YOUR GOAL:
Return the records, each one exactly as written.

PROVIDED MATERIAL:

%%

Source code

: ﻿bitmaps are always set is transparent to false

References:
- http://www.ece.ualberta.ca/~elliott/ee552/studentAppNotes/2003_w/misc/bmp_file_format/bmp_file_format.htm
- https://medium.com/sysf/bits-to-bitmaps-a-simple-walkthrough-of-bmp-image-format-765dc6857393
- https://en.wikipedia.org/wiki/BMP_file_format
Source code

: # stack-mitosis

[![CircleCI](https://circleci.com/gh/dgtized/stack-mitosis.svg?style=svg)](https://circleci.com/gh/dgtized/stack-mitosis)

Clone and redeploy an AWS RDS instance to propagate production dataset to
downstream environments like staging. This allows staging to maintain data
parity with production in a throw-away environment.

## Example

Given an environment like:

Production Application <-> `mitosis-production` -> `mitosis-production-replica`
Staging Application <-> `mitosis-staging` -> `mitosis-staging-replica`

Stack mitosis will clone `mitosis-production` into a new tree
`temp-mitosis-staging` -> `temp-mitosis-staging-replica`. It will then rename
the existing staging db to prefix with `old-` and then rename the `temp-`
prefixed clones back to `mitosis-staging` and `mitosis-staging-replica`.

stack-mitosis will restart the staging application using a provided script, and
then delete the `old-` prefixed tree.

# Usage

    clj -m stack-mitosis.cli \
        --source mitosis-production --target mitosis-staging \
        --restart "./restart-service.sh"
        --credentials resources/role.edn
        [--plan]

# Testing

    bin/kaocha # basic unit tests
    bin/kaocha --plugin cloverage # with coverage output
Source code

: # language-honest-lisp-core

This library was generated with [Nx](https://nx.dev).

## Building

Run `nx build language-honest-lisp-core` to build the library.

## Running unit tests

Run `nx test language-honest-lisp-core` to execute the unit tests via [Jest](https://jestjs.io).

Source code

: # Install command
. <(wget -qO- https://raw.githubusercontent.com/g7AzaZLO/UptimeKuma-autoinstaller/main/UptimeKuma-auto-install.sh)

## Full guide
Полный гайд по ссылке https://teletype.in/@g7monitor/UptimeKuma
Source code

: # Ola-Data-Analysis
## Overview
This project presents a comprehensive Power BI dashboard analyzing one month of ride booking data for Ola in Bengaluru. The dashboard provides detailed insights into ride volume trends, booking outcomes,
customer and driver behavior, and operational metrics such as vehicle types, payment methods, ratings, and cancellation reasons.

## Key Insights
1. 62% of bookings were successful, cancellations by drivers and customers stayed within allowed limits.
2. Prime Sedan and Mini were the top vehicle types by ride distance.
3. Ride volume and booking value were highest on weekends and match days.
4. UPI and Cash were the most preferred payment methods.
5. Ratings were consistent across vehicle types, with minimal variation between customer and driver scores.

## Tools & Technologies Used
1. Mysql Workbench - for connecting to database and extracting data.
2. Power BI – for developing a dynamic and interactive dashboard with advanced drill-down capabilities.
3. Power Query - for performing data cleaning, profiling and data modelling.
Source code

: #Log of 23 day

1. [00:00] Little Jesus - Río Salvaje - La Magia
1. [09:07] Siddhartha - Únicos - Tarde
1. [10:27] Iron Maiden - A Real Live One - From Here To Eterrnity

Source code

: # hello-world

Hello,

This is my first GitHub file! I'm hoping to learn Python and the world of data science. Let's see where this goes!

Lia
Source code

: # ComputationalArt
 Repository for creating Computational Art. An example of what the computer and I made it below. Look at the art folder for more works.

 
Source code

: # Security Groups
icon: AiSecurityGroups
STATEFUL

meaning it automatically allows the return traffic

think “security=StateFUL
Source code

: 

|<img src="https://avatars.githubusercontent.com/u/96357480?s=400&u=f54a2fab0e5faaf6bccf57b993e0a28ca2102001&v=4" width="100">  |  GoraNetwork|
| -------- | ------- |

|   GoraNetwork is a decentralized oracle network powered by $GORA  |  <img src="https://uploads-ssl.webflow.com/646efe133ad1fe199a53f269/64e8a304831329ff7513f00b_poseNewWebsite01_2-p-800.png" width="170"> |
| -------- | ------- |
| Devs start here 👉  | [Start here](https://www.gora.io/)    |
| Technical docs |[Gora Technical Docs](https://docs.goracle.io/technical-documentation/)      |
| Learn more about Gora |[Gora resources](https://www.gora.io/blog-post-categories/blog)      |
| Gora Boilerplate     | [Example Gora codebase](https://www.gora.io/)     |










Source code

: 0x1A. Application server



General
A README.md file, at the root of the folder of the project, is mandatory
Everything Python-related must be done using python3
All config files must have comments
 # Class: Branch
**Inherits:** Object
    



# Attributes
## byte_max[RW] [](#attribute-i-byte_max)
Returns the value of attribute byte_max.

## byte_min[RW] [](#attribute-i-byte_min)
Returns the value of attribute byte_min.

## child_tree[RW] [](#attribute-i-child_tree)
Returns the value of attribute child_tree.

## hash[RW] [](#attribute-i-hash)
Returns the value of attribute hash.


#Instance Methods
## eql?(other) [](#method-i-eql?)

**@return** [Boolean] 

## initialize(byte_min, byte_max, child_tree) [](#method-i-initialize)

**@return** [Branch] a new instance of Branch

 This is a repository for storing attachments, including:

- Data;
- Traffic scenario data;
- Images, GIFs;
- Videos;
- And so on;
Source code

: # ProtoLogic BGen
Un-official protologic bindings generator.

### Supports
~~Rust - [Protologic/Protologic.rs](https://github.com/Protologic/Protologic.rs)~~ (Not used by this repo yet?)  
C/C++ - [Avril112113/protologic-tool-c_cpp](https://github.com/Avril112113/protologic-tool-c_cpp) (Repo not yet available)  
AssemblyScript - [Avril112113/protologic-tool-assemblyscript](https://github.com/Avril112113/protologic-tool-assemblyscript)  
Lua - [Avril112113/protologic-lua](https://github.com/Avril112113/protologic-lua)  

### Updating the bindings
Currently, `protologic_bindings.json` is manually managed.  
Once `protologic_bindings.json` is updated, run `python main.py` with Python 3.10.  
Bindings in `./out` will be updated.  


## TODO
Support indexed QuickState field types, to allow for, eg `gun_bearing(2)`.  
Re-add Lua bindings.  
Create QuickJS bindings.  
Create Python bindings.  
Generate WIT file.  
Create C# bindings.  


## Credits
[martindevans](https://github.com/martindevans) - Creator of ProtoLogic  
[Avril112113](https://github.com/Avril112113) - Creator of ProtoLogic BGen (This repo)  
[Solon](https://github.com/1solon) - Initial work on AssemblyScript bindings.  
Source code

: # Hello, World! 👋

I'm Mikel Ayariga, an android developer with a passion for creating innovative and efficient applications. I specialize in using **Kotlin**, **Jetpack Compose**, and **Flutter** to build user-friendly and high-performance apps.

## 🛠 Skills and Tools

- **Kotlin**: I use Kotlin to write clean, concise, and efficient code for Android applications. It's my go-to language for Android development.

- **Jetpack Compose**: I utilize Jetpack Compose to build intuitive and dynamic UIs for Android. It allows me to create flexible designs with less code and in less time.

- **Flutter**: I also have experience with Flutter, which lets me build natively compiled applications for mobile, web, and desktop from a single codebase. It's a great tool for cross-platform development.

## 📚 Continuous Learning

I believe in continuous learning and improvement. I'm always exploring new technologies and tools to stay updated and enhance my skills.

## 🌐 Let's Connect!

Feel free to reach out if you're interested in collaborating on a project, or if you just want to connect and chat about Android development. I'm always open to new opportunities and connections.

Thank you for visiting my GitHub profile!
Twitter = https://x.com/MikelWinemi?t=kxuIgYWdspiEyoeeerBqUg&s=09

%%

RESPONSE:
Source code

: ﻿bitmaps are always set is transparent to false

References:
- http://www.ece.ualberta.ca/~elliott/ee552/studentAppNotes/2003_w/misc/bmp_file_format/bmp_file_format.htm
- https://medium.com/sysf/bits-to-bitmaps-a-simple-walkthrough-of-bmp-image-format-765dc6857393
- https://en.wikipedia.org/wiki/BMP_file_format
Source code

: # stack-mitosis

[![CircleCI](https://circleci.com/gh/dgtized/stack-mitosis.svg?style=svg)](https://circleci.com/gh/dgtized/stack-mitosis)

Clone and redeploy an AWS RDS instance to propagate production dataset to
downstream environments like staging. This allows staging to maintain data
parity with production in a throw-away environment.

## Example

Given an environment like:

Production Application <-> `mitosis-production` -> `mitosis-production-replica`
Staging Application <-> `mitosis-staging` -> `mitosis-staging-replica`

Stack mitosis will clone `mitosis-production` into a new tree
`temp-mitosis-staging` -> `temp-mitosis-staging-replica`. It will then rename
the existing staging db to prefix with `old-` and then rename the `temp-`
prefixed clones back to `mitosis-staging` and `mitosis-staging-replica`.

stack-mitosis will restart the staging application using a provided script, and
then delete the `old-` prefixed tree.

# Usage

    clj -m stack-mitosis.cli \
        --source mitosis-production --target mitosis-staging \
        --restart "./restart-service.sh"
        --credentials resources/role.edn
        [--plan]

# Testing

    bin/kaocha # basic unit tests
    bin/kaocha --plugin cloverage # with coverage output
Source code

: # language-honest-lisp-core

This library was generated with [Nx](https://nx.dev).

## Building

Run `nx build language-honest-lisp-core` to build the library.

## Running unit tests

Run `nx test language-honest-lisp-core` to execute the unit tests via [Jest](https://jestjs.io).

Source code

: # Install command
. <(wget -qO- https://raw.githubusercontent.com/g7AzaZLO/UptimeKuma-autoinstaller/main/UptimeKuma-auto-install.sh)

## Full guide
Полный гайд по ссылке https://teletype.in/@g7monitor/UptimeKuma
Source code

: # Ola-Data-Analysis
## Overview
This project presents a comprehensive Power BI dashboard analyzing one month of ride booking data for Ola in Bengaluru. The dashboard provides detailed insights into ride volume trends, booking outcomes,
customer and driver behavior, and operational metrics such as vehicle types, payment methods, ratings, and cancellation reasons.

## Key Insights
1. 62% of bookings were successful, cancellations by drivers and customers stayed within allowed limits.
2. Prime Sedan and Mini were the top vehicle types by ride distance.
3. Ride volume and booking value were highest on weekends and match days.
4. UPI and Cash were the most preferred payment methods.
5. Ratings were consistent across vehicle types, with minimal variation between customer and driver scores.

## Tools & Technologies Used
1. Mysql Workbench - for connecting to database and extracting data.
2. Power BI – for developing a dynamic and interactive dashboard with advanced drill-down capabilities.
3. Power Query - for performing data cleaning, profiling and data modelling.
Source code

: #Log of 23 day

1. [00:00] Little Jesus - Río Salvaje - La Magia
1. [09:07] Siddhartha - Únicos - Tarde
1. [10:27] Iron Maiden - A Real Live One - From Here To Eterrnity

Source code

: # hello-world

Hello,

This is my first GitHub file! I'm hoping to learn Python and the world of data science. Let's see where this goes!

Lia
Source code

: # ComputationalArt
 Repository for creating Computational Art. An example of what the computer and I made it below. Look at the art folder for more works.

 
Source code

: # Security Groups
icon: AiSecurityGroups
STATEFUL

meaning it automatically allows the return traffic

think “security=StateFUL
Source code

: 

|<img src="https://avatars.githubusercontent.com/u/96357480?s=400&u=f54a2fab0e5faaf6bccf57b993e0a28ca2102001&v=4" width="100">  |  GoraNetwork|
| -------- | ------- |

|   GoraNetwork is a decentralized oracle network powered by $GORA  |  <img src="https://uploads-ssl.webflow.com/646efe133ad1fe199a53f269/64e8a304831329ff7513f00b_poseNewWebsite01_2-p-800.png" width="170"> |
| -------- | ------- |
| Devs start here 👉  | [Start here](https://www.gora.io/)    |
| Technical docs |[Gora Technical Docs](https://docs.goracle.io/technical-documentation/)      |
| Learn more about Gora |[Gora resources](https://www.gora.io/blog-post-categories/blog)      |
| Gora Boilerplate     | [Example Gora codebase](https://www.gora.io/)     |










Source code

: 0x1A. Application server



General
A README.md file, at the root of the folder of the project, is mandatory
Everything Python-related must be done using python3
All config files must have comments
 # Class: Branch
**Inherits:** Object
    



# Attributes
## byte_max[RW] [](#attribute-i-byte_max)
Returns the value of attribute byte_max.

## byte_min[RW] [](#attribute-i-byte_min)
Returns the value of attribute byte_min.

## child_tree[RW] [](#attribute-i-child_tree)
Returns the value of attribute child_tree.

## hash[RW] [](#attribute-i-hash)
Returns the value of attribute hash.


#Instance Methods
## eql?(other) [](#method-i-eql?)

**@return** [Boolean] 

## initialize(byte_min, byte_max, child_tree) [](#method-i-initialize)

**@return** [Branch] a new instance of Branch

 This is a repository for storing attachments, including:

- Data;
- Traffic scenario data;
- Images, GIFs;
- Videos;
- And so on;
Source code

: # ProtoLogic BGen
Un-official protologic bindings generator.

### Supports
~~Rust - [Protologic/Protologic.rs](https://github.com/Protologic/Protologic.rs)~~ (Not used by this repo yet?)  
C/C++ - [Avril112113/protologic-tool-c_cpp](https://github.com/Avril112113/protologic-tool-c_cpp) (Repo not yet available)  
AssemblyScript - [Avril112113/protologic-tool-assemblyscript](https://github.com/Avril112113/protologic-tool-assemblyscript)  
Lua - [Avril112113/protologic-lua](https://github.com/Avril112113/protologic-lua)  

### Updating the bindings
Currently, `protologic_bindings.json` is manually managed.  
Once `protologic_bindings.json` is updated, run `python main.py` with Python 3.10.  
Bindings in `./out` will be updated.  


## TODO
Support indexed QuickState field types, to allow for, eg `gun_bearing(2)`.  
Re-add Lua bindings.  
Create QuickJS bindings.  
Create Python bindings.  
Generate WIT file.  
Create C# bindings.  


## Credits
[martindevans](https://github.com/martindevans) - Creator of ProtoLogic  
[Avril112113](https://github.com/Avril112113) - Creator of ProtoLogic BGen (This repo)  
[Solon](https://github.com/1solon) - Initial work on AssemblyScript bindings.  
Source code

: # Hello, World! 👋

I'm Mikel Ayariga, an android developer with a passion for creating innovative and efficient applications. I specialize in using **Kotlin**, **Jetpack Compose**, and **Flutter** to build user-friendly and high-performance apps.

## 🛠 Skills and Tools

- **Kotlin**: I use Kotlin to write clean, concise, and efficient code for Android applications. It's my go-to language for Android development.

- **Jetpack Compose**: I utilize Jetpack Compose to build intuitive and dynamic UIs for Android. It allows me to create flexible designs with less code and in less time.

- **Flutter**: I also have experience with Flutter, which lets me build natively compiled applications for mobile, web, and desktop from a single codebase. It's a great tool for cross-platform development.

## 📚 Continuous Learning

I believe in continuous learning and improvement. I'm always exploring new technologies and tools to stay updated and enhance my skills.

## 🌐 Let's Connect!

Feel free to reach out if you're interested in collaborating on a project, or if you just want to connect and chat about Android development. I'm always open to new opportunities and connections.

Thank you for visiting my GitHub profile!
Twitter = https://x.com/MikelWinemi?t=kxuIgYWdspiEyoeeerBqUg&s=09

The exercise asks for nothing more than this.